AM: Do you discuss Primary Control in training Andover Educators, and if so, a) is it important to AE training, and b) how do you describe it?

BC: Oh, sure, but we treat it as a body mapping issue, that is, does the music student have the spine mapped as gathering and lengthening and as being led into length by the head, and does the student have the head and spine as central, or primary, to any local movement at the instrument.

AM: Has your study and development of Body Mapping changed your thinking about Alexandrian principles and/or priorities? If so, how?

BC: Yes. First of all, I have come to believe that almost all downward pull and muscular tension is the direct result
of body-mapping errors, which is why the tension goes away when the errors are corrected. This makes life much simpler for students than it is when no cause for their tension is known.

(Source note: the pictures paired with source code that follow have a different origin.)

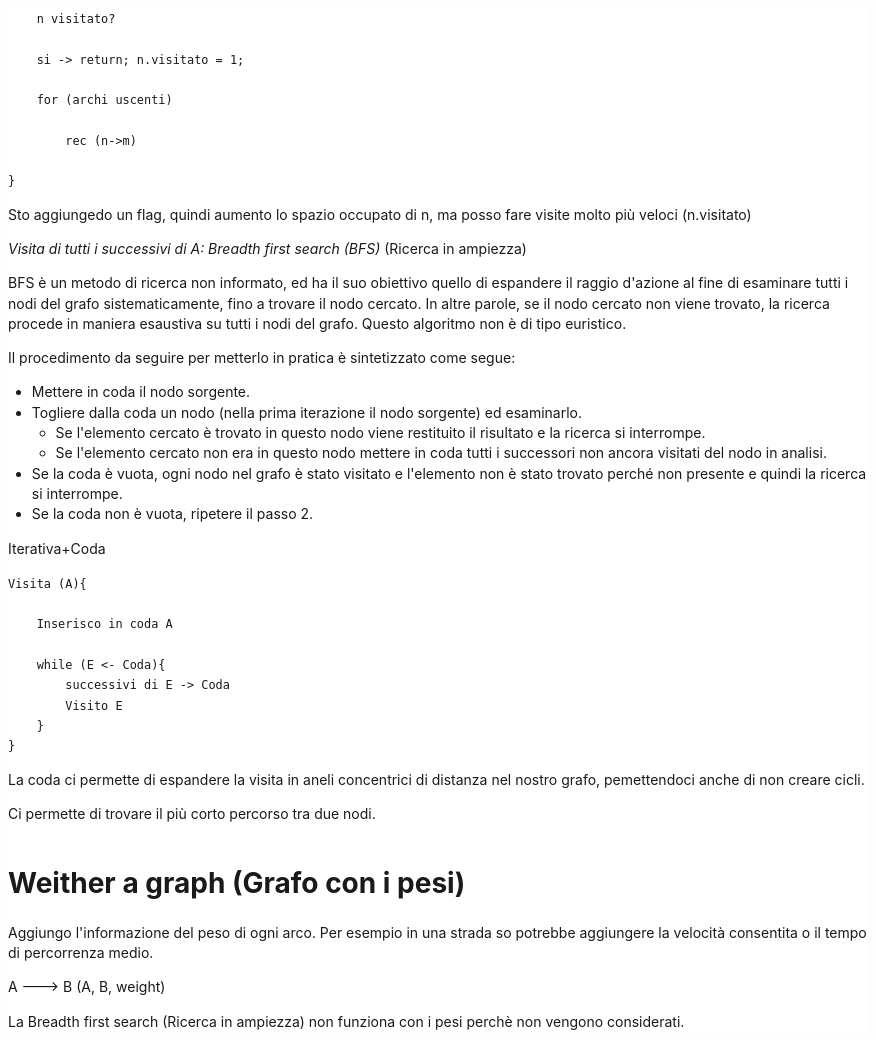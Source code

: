         n visitato?

        si -> return; n.visitato = 1;

        for (archi uscenti)

            rec (n->m)

    }


Sto aggiungedo un flag, quindi aumento lo spazio occupato di n, ma posso fare visite molto più veloci (n.visitato)

*Visita di tutti i successivi di A: Breadth first search (BFS)* (Ricerca in ampiezza)

BFS è un metodo di ricerca non informato, ed ha il suo obiettivo quello di espandere il raggio d'azione al fine di esaminare tutti i nodi del grafo sistematicamente, fino a trovare il nodo cercato. In altre parole, se il nodo cercato non viene trovato, la ricerca procede in maniera esaustiva su tutti i nodi del grafo. Questo algoritmo non è di tipo euristico.

Il procedimento da seguire per metterlo in pratica è sintetizzato come segue:

* Mettere in coda il nodo sorgente.
* Togliere dalla coda un nodo (nella prima iterazione il nodo sorgente) ed esaminarlo.
    * Se l'elemento cercato è trovato in questo nodo viene restituito il risultato e la ricerca si interrompe.
    * Se l'elemento cercato non era in questo nodo mettere in coda tutti i successori non ancora visitati del nodo in analisi.
* Se la coda è vuota, ogni nodo nel grafo è stato visitato e l'elemento non è stato trovato perché non presente e quindi la ricerca si interrompe.
* Se la coda non è vuota, ripetere il passo 2.

Iterativa+Coda

    Visita (A){

        Inserisco in coda A

        while (E <- Coda){
            successivi di E -> Coda
            Visito E
        }
    }

La coda ci permette di espandere la visita in aneli concentrici di distanza nel nostro grafo, pemettendoci anche di non creare cicli.

Ci permette di trovare il più corto percorso tra due nodi.

# Weither a graph (Grafo con i pesi)

Aggiungo l'informazione del peso di ogni arco. Per esempio in una strada so potrebbe
aggiungere la velocità consentita o il tempo di percorrenza medio.

A ---> B (A, B, weight)

La Breadth first search (Ricerca in ampiezza) non funziona con i pesi perchè non vengono considerati.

Second, I am confirmed by my experience in the conviction that much too much is made of inhibition in most AT teaching, and here I will tell a little story. I walked into an AT training school one morning to see a circle of people sitting bolt upright with blank faces and their hands turned upward on their thighs. "What on earth are you doing?" I asked. After a time, one said, "Inhibiting." "Oh, my god, so you are," I said. I went to a blackboard, saying, "I'm going to list here what I see you inhibiting," and I wrote in big letters: Life. Breath. Impulse. Emotion. Expression. Movement. Conversation. Fortunately, I got a good laugh out of them, and then I said, "Honestly, folks, what are the chances F.M. Alexander ever did for one second what you were doing as I came into this room?" The students had to admit that the likelihood of that was zero, given what a dramatic, vivid, lively person he was. I said, ’§œLook here, Alexander inhibited the bad stuff. You're inhibiting the good stuff. Just stop it. Don't do that ever again. It's awful."

Not only do many AT people inhibit the good stuff, they go on inhibiting long after the bad thing is no longer active. Once you've got your primary control going, just enjoy it. No need to go on inhibiting. Inhibition is a strategy, not a lifestyle, and it is much overused. When in doubt, choose direction over inhibition, in my view.